A semi-serious look at an are-you-serious candidate.
Image via YouTube
We’re only a couple months into election season, but already, the race feels like a seriously scary drug trip. From a leading presidential contender who has no political experience and refers to Mexicans as “rapists,” to the contingent of candidates who want to repeal the 14thamendment (you know, the one that passed 147 years ago), this election has proved that pretty much anyone in any stage of language acquisition can run for the highest office in the land and actually, heroically, get votes. When Kanye West announced at the VMAs that he would be running for president in 2020, many people applauded—but the world couldn’t quite tell if he was joking.

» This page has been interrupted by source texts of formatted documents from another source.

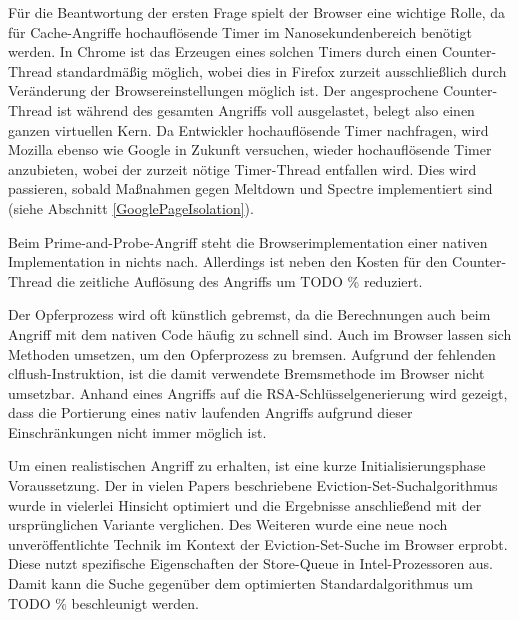 Für die Beantwortung der ersten Frage spielt der Browser eine wichtige Rolle, da für Cache-Angriffe hochauflösende Timer im Nanosekundenbereich benötigt werden.
In Chrome ist das Erzeugen eines solchen Timers durch einen Counter-Thread standardmäßig möglich, wobei dies in Firefox zurzeit ausschließlich durch Veränderung der Browsereinstellungen möglich ist.
Der angesprochene Counter-Thread ist während des gesamten Angriffs voll ausgelastet, belegt also einen ganzen virtuellen Kern.
Da Entwickler hochauflösende Timer nachfragen, wird Mozilla ebenso wie Google in Zukunft versuchen, wieder hochauflösende Timer anzubieten, wobei der zurzeit nötige Timer-Thread entfallen wird.
Dies wird passieren, sobald Maßnahmen gegen Meltdown und Spectre implementiert sind (siehe Abschnitt \ref{GooglePageIsolation}).




Beim Prime-and-Probe-Angriff steht die Browserimplementation einer nativen Implementation in nichts nach. Allerdings ist neben den Kosten für den Counter-Thread die zeitliche Auflösung des Angriffs um  TODO \% reduziert.

Der Opferprozess wird oft künstlich gebremst, da die Berechnungen auch beim Angriff mit dem nativen Code häufig zu schnell sind.
Auch im Browser lassen sich Methoden umsetzen, um den Opferprozess zu bremsen. %
Aufgrund der fehlenden clflush-Instruktion, ist die damit verwendete Bremsmethode im Browser nicht umsetzbar.
Anhand eines Angriffs auf die RSA-Schlüsselgenerierung wird gezeigt, dass die Portierung eines nativ laufenden Angriffs aufgrund dieser Einschränkungen nicht immer möglich ist.



Um einen realistischen Angriff zu erhalten, ist eine kurze Initialisierungsphase Voraussetzung.
Der in vielen Papers beschriebene Eviction-Set-Suchalgorithmus \cite{PrimeAndAbort, LiuPrimeAndProbe, DriveByPaper} wurde in vielerlei Hinsicht optimiert und die Ergebnisse anschließend mit der ursprünglichen Variante verglichen. 
Des Weiteren wurde eine neue noch unveröffentlichte Technik im Kontext der Eviction-Set-Suche im Browser erprobt.
Diese nutzt spezifische Eigenschaften der Store-Queue in Intel-Prozessoren aus.
Damit kann die Suche gegenüber dem optimierten Standardalgorithmus um  TODO \% beschleunigt werden.

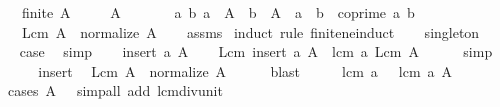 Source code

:\begin{isabellebody}
\ \ \ {\isachardoublequoteopen}finite\ A{\isachardoublequoteclose}\isanewline
\ \ \ \ \ {\isachardoublequoteopen}A\ {\isasymnoteq}\ {\isacharbraceleft}{\kern0pt}{\isacharbraceright}{\kern0pt}{\isachardoublequoteclose}\isanewline
\ \ \ \ \ {\isachardoublequoteopen}{\isasymAnd}a\ b{\isachardot}{\kern0pt}\ a\ {\isasymin}\ A\ {\isasymLongrightarrow}\ b\ {\isasymin}\ A\ {\isasymLongrightarrow}\ a\ {\isasymnoteq}\ b\ {\isasymLongrightarrow}\ coprime\ a\ b{\isachardoublequoteclose}\isanewline
\ \ \ {\isachardoublequoteopen}Lcm\ A\ {\isacharequal}{\kern0pt}\ normalize\ {\isacharparenleft}{\kern0pt}{\isasymProd}A{\isacharparenright}{\kern0pt}{\isachardoublequoteclose}\isanewline
%
\isadelimproof
\ \ %
\endisadelimproof
%
\isatagproof
{}\isamarkupfalse%
\ assms\isanewline
{}\isamarkupfalse%
\ {\isacharparenleft}{\kern0pt}induct\ rule{\isacharcolon}{\kern0pt}\ finite{\isacharunderscore}{\kern0pt}ne{\isacharunderscore}{\kern0pt}induct{\isacharparenright}{\kern0pt}\isanewline
\ \ \isamarkupfalse%
\ singleton\isanewline
\ \ \isamarkupfalse%
\ \isamarkupfalse%
\ {\isacharquery}{\kern0pt}case\ \isamarkupfalse%
\ simp\isanewline
{}\isamarkupfalse%
\isanewline
\ \ \isamarkupfalse%
\ {\isacharparenleft}{\kern0pt}insert\ a\ A{\isacharparenright}{\kern0pt}\isanewline
\ \ \isamarkupfalse%
\ {\isachardoublequoteopen}Lcm\ {\isacharparenleft}{\kern0pt}insert\ a\ A{\isacharparenright}{\kern0pt}\ {\isacharequal}{\kern0pt}\ lcm\ a\ {\isacharparenleft}{\kern0pt}Lcm\ A{\isacharparenright}{\kern0pt}{\isachardoublequoteclose}\isanewline
\ \ \ \ \isamarkupfalse%
\ simp\isanewline
\ \ \isamarkupfalse%
\ \isamarkupfalse%
\ insert\ \isamarkupfalse%
\ {\isachardoublequoteopen}Lcm\ A\ {\isacharequal}{\kern0pt}\ normalize\ {\isacharparenleft}{\kern0pt}{\isasymProd}A{\isacharparenright}{\kern0pt}{\isachardoublequoteclose}\isanewline
\ \ \ \ \isamarkupfalse%
\ blast\isanewline
\ \ \isamarkupfalse%
\ \isamarkupfalse%
\ {\isachardoublequoteopen}lcm\ a\ {\isasymdots}\ {\isacharequal}{\kern0pt}\ lcm\ a\ {\isacharparenleft}{\kern0pt}{\isasymProd}A{\isacharparenright}{\kern0pt}{\isachardoublequoteclose}\isanewline
\ \ \ \ \isamarkupfalse%
\ {\isacharparenleft}{\kern0pt}cases\ {\isachardoublequoteopen}{\isasymProd}A\ {\isacharequal}{\kern0pt}\ {}{\isachardoublequoteclose}{\isacharparenright}{\kern0pt}\ {\isacharparenleft}{\kern0pt}simp{\isacharunderscore}{\kern0pt}all\ add{\isacharcolon}{\kern0pt}\ lcm{\isacharunderscore}{\kern0pt}div{\isacharunderscore}{\kern0pt}unit{}{\isacharparenright}{\kern0pt}\isanewline

\end{isabellebody}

The reasonable people’s consensus is that he was kidding, but still, his announcement is worth considering. After all, politics is the only job where “job experience” is seen as a liability, not an asset, and his name recognition couldn’t be stronger. What would a Kanye presidency look like? Let’s take an outrageously hypothetical look.
On education: Increased funding for after-school programming, with a special focus on underserved youth. From: “We Don’t Care:” “You know the kids gonna act a fool/When you stop the programs for after-school/And they DCFS, some of ‘em dyslexic/They favorite 50 Cent song is “20 questions.”
On diplomacy: He has other strengths.
On mass incarceration and police brutality: Dismantle the prison-industrial complex, now. “Where I’m from the dope boys is the rock stars/But they can’t cop cars without seeing cop cars/I guess they want us all behind bars—I know it.”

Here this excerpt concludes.